* This simulation tests our ability to estimate consumer preferences* Stata simulation and estimation
* v=max{x,y}{x^a * y^b} s.t. (W=xPx + yPy)
* since ln is monotonic and increasing this is the same as:
* max{x,y}{a*ln(x)+b*ln(y)} s.t. (W=xPx + yPy)
* L=a*ln(x)+b*ln(y) M(W>=xPx + yPy)
* Lx:= a/x + M*Px=0
* Ly:= b/y + M*Py=0
* LM:= W-xPx - yPy=0
* a/xPx = -M
* b/yPy = -M
* a/xPx = b/yPy
* xPx/a = yPy/b
* xPx = ayPy/b
* W-ayPy/b + yPy = 0
* W-(Py(a/b) + Py)y = 0
* y = W/(Py(a/b + 1))
* because we know the solutions are symetic
* x = W/(Px(b/a + 1))
clear
* so Let's start the simulation
* Say we have a cross section with 1000 cities
set seed 101
set obs 1000
* first let us set the parameters a and b, these are not observable
gen a = .7
gen b = .3
* each city faces a different price. the .5 is so that no city
* gets a price too close to zero.
gen Px=runiform()+.5
gen Py=runiform()+.5
* each city has a different level of wealth
gen W=runiform()*5+1
* Lets generate the errors in X. We want the errors to be correlated
* which can be gotten at by a little trick but I also wanted the errors
* to be inform. Unfortunately adding together 2 uniform distributions
* will make another uniform distribution
gen rv1=runiform()
gen rv2=runiform()
* The correlation between the variables is
gl rho12 = .5
gen v1=rv1
gen v2=rv1*$rho12 + rv2*(1-$rho12)^.5
corr v1 v2
* Not quite perfect but a good approximation
* Now let's generate consumption level
gen y = W/(Py*(a/b + 1)) + v1*4
label var y "Food"
gen x = W/(Px*(b/a + 1)) + v2()*4
label var x "Entertainment"
sum x y
************************************************************
* simulation END
************************************************************
* Estimation begin
* now we want to recover the underlying a and b coefficients
* y = W/(Py(a/b + 1)) = (W/Py)/(a/b + 1)
* x = W/(Px(b/a + 1)) = (W/Px)/(b/a + 1)
* To make things simple let's call a/b gamma
* To make things simple let's call b/a gamma_inv
* Now lets see how well we can retrieve the a/b ratio
* (Note: In this case the magnitudes of a and b are irrelevant)

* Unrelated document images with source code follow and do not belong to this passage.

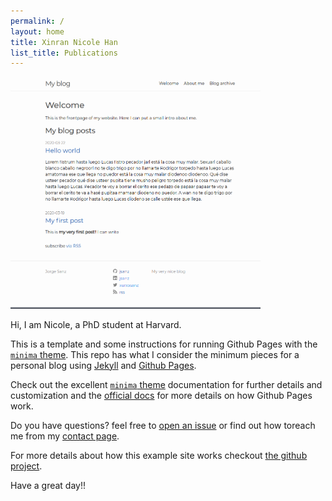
 ```yaml
---
permalink: /
layout: home
title: Xinran Nicole Han
list_title: Publications
---
```

<img src="./assets/imgs/screenshot.png" width="400px">

Hi, I am Nicole, a PhD student at Harvard.

This is a template and some instructions for running Github Pages with the [`minima` theme][minima]. This repo has what I consider the minimum pieces for a personal blog using [Jekyll][jk] and [Github Pages][gh-site].

Check out the excellent [`minima` theme][minima] documentation for further details and customization and the [official docs][gh] for more details on how Github Pages work.

Do you have questions? feel free to [open an issue][issue] or find out how toreach me from my [contact page][contact].

For more details about how this example site works checkout [the github project](https://github.com/jsanz/gh-pages-minima-starter).


Have a great day!!

[gh-site]: https://pages.github.com/
[minima]: https://github.com/jekyll/minima/tree/2.5-stable
[jk]: https://jekyllrb.com/
[gh]: https://help.github.com/en/github/working-with-github-pages
[issue]: https://github.com/jsanz/gh-pages-minima-starter/issues/new/choose
[contact]: https://jorgesanz.net/contact/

nl (y = (W/Py)/({gamma_hat} + 1))
* save the cofficient
local gamma_hat = _b[/gamma_hat]
predict y_hat
label var y_hat "Food"
nl (x = (W/Px)/({gamma_inv_hat} + 1))
local gamma_inv_hat = _b[/gamma_inv_hat]
predict x_hat
label var x_hat "Entertainment"
gen p = x
label var p "perfict fit"
two (line x_hat x , sort) (line y_hat y , sort) (line p p , sort color(red))
local gamma_inv_hat_inv =1/`gamma_inv_hat'
di "Does the inverse of gamma_inv_hat_inv = gamma_hat? (ie`gamma_inv_hat_inv'=`gamma_hat'?)"
* What we really want to know is:
* is (gamma_hat-gamma_inv_hat)!=0?
* In order to evaluate (gamma_hat-gamma_inv_hat) we need to find a standard error
* for (gamma_hat-gamma_inv_hat).
* There are several ways of doing this. The most important thing to recognize
* is that both gamma_hat and gamma_inv_hat have their own standard errors.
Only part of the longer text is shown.